### WORK ITEM
Your answer is the lines below, exactly, from the one that contains "#Apres installation de la suite ELK#" through the one that contains "ServerName kibana.mysite.com", both included.

⟨

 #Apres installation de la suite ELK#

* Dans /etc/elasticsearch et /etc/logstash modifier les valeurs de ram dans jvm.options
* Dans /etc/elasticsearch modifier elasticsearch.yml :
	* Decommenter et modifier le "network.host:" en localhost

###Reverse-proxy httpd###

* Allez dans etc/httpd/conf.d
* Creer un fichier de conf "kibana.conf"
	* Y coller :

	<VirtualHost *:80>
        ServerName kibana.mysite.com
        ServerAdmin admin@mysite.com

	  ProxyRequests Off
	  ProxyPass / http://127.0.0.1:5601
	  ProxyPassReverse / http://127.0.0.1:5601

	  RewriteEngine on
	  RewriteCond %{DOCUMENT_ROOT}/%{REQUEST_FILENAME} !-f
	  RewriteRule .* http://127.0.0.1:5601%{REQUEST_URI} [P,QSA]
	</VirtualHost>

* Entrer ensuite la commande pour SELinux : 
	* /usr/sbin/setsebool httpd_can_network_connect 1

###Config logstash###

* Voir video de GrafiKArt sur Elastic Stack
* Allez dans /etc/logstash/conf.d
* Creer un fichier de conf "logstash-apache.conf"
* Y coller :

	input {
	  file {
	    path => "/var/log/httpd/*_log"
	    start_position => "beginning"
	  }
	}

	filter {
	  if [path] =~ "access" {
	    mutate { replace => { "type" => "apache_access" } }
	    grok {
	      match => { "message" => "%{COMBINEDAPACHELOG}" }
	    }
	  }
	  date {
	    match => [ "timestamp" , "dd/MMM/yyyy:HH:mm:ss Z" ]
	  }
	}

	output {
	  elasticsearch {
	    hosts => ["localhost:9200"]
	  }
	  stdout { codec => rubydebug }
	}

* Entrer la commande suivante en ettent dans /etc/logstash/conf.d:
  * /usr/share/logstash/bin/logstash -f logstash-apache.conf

⟩
⟨

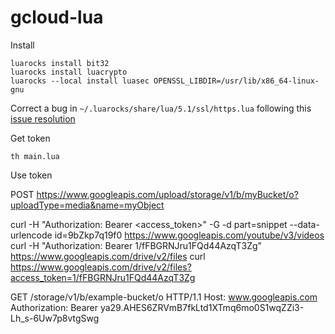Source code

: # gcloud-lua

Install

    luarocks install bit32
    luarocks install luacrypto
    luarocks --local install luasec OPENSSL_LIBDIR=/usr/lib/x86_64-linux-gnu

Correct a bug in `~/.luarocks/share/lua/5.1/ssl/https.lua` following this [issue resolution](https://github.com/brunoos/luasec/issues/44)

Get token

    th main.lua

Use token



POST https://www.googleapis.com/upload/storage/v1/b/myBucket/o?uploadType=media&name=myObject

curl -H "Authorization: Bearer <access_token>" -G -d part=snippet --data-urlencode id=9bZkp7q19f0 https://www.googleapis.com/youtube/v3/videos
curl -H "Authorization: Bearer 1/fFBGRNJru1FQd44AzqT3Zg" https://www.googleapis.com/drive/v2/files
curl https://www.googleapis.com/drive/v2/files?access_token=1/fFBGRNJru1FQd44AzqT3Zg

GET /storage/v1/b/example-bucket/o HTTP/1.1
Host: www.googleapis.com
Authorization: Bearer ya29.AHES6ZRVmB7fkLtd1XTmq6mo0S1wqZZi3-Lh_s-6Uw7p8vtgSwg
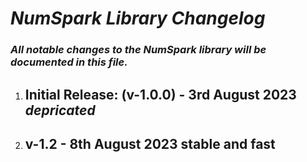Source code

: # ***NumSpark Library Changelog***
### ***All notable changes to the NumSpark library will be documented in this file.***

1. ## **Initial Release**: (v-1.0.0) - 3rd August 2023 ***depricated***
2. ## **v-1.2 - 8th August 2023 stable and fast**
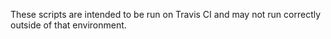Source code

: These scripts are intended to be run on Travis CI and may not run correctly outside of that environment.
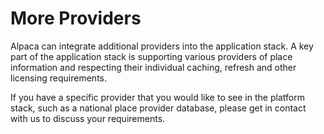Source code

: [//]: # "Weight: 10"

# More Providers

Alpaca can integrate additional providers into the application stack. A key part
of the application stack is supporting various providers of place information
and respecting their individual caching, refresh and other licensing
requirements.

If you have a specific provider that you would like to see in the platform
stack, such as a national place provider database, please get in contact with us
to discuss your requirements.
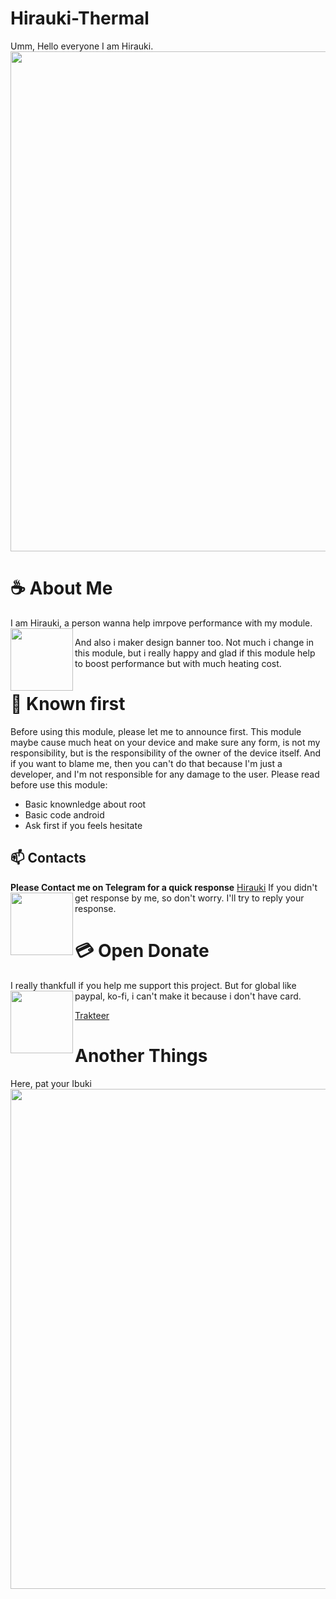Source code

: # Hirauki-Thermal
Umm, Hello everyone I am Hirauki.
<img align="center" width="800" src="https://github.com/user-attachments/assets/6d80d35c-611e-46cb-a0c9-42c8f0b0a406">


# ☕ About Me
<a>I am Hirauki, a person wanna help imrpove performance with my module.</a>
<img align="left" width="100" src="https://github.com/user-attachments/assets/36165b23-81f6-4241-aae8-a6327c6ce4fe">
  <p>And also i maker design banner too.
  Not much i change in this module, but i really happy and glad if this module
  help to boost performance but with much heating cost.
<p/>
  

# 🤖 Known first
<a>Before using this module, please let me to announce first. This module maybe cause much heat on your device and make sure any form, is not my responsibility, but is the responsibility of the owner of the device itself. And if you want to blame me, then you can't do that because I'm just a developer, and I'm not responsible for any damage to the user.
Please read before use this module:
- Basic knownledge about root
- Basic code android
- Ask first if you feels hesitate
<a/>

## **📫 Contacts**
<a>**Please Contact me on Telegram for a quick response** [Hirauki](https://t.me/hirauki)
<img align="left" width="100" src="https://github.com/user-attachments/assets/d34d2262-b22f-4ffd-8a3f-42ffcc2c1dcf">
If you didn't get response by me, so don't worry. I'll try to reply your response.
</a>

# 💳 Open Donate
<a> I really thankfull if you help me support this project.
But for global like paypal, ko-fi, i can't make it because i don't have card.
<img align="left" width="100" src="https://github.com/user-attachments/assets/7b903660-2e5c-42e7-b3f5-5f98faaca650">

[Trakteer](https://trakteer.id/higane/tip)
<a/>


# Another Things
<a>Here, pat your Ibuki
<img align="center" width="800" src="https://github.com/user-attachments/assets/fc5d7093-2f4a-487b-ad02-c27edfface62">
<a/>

⟩

### FINAL ANSWER
 #Apres installation de la suite ELK#

* Dans /etc/elasticsearch et /etc/logstash modifier les valeurs de ram dans jvm.options
* Dans /etc/elasticsearch modifier elasticsearch.yml :
	* Decommenter et modifier le "network.host:" en localhost

###Reverse-proxy httpd###

* Allez dans etc/httpd/conf.d
* Creer un fichier de conf "kibana.conf"
	* Y coller :

	<VirtualHost *:80>
        ServerName kibana.mysite.com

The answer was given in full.